[Material for this exercise]
= = = =

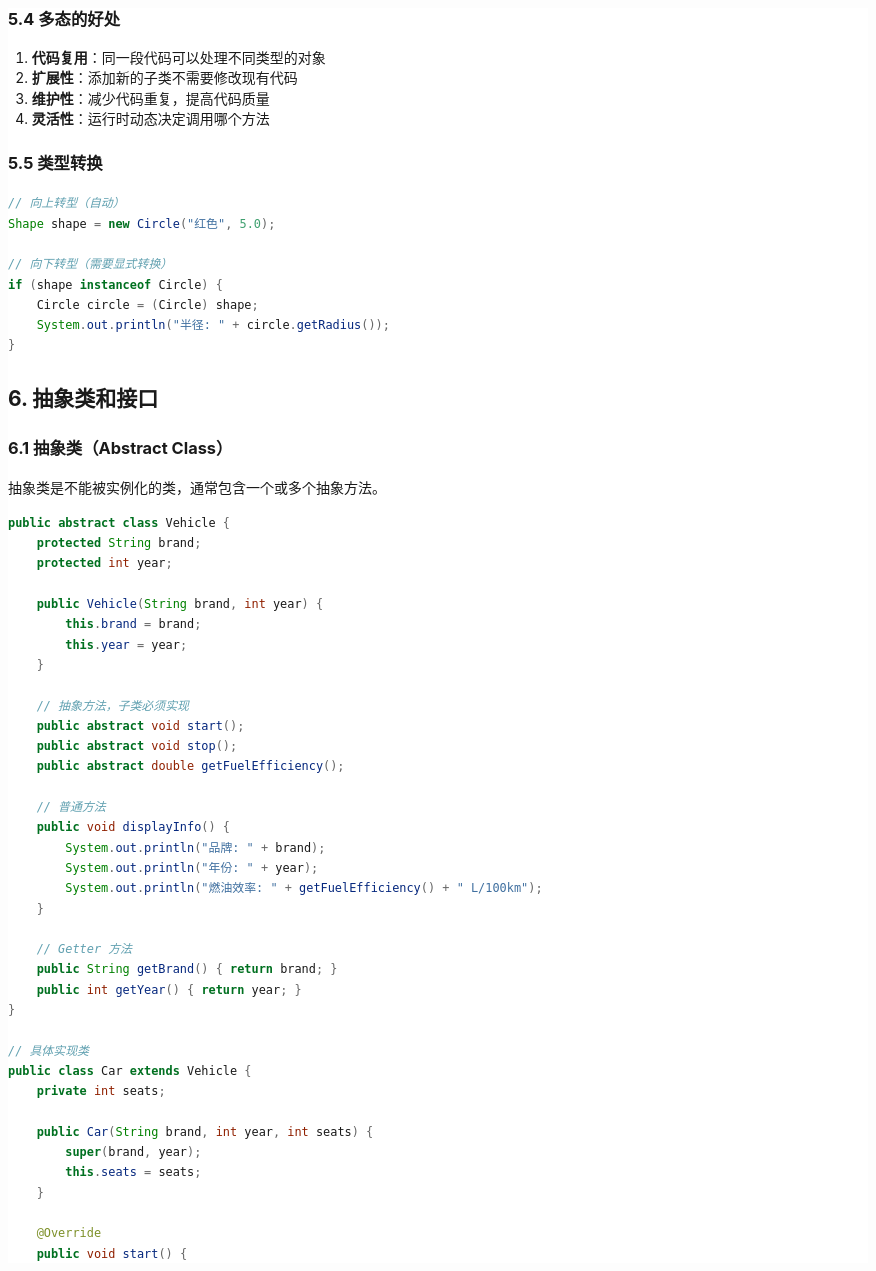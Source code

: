 ### 5.4 多态的好处

1. **代码复用**：同一段代码可以处理不同类型的对象
2. **扩展性**：添加新的子类不需要修改现有代码
3. **维护性**：减少代码重复，提高代码质量
4. **灵活性**：运行时动态决定调用哪个方法

### 5.5 类型转换

```java
// 向上转型（自动）
Shape shape = new Circle("红色", 5.0);

// 向下转型（需要显式转换）
if (shape instanceof Circle) {
    Circle circle = (Circle) shape;
    System.out.println("半径: " + circle.getRadius());
}
```

## 6. 抽象类和接口

### 6.1 抽象类（Abstract Class）

抽象类是不能被实例化的类，通常包含一个或多个抽象方法。

```java
public abstract class Vehicle {
    protected String brand;
    protected int year;

    public Vehicle(String brand, int year) {
        this.brand = brand;
        this.year = year;
    }

    // 抽象方法，子类必须实现
    public abstract void start();
    public abstract void stop();
    public abstract double getFuelEfficiency();

    // 普通方法
    public void displayInfo() {
        System.out.println("品牌: " + brand);
        System.out.println("年份: " + year);
        System.out.println("燃油效率: " + getFuelEfficiency() + " L/100km");
    }

    // Getter 方法
    public String getBrand() { return brand; }
    public int getYear() { return year; }
}

// 具体实现类
public class Car extends Vehicle {
    private int seats;

    public Car(String brand, int year, int seats) {
        super(brand, year);
        this.seats = seats;
    }

    @Override
    public void start() {
```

= = = =

The answer should contain all the material above, copied exactly, and no images.

Source code

: ### 5.4 多态的好处

1. **代码复用**：同一段代码可以处理不同类型的对象
2. **扩展性**：添加新的子类不需要修改现有代码
3. **维护性**：减少代码重复，提高代码质量
4. **灵活性**：运行时动态决定调用哪个方法

### 5.5 类型转换

```java
// 向上转型（自动）
Shape shape = new Circle("红色", 5.0);

// 向下转型（需要显式转换）
if (shape instanceof Circle) {
    Circle circle = (Circle) shape;
    System.out.println("半径: " + circle.getRadius());
}
```

## 6. 抽象类和接口

### 6.1 抽象类（Abstract Class）

抽象类是不能被实例化的类，通常包含一个或多个抽象方法。

```java
public abstract class Vehicle {
    protected String brand;
    protected int year;

    public Vehicle(String brand, int year) {
        this.brand = brand;
        this.year = year;
    }

    // 抽象方法，子类必须实现
    public abstract void start();
    public abstract void stop();
    public abstract double getFuelEfficiency();

    // 普通方法
    public void displayInfo() {
        System.out.println("品牌: " + brand);
        System.out.println("年份: " + year);
        System.out.println("燃油效率: " + getFuelEfficiency() + " L/100km");
    }

    // Getter 方法
    public String getBrand() { return brand; }
    public int getYear() { return year; }
}

// 具体实现类
public class Car extends Vehicle {
    private int seats;

    public Car(String brand, int year, int seats) {
        super(brand, year);
        this.seats = seats;
    }

    @Override
    public void start() {
```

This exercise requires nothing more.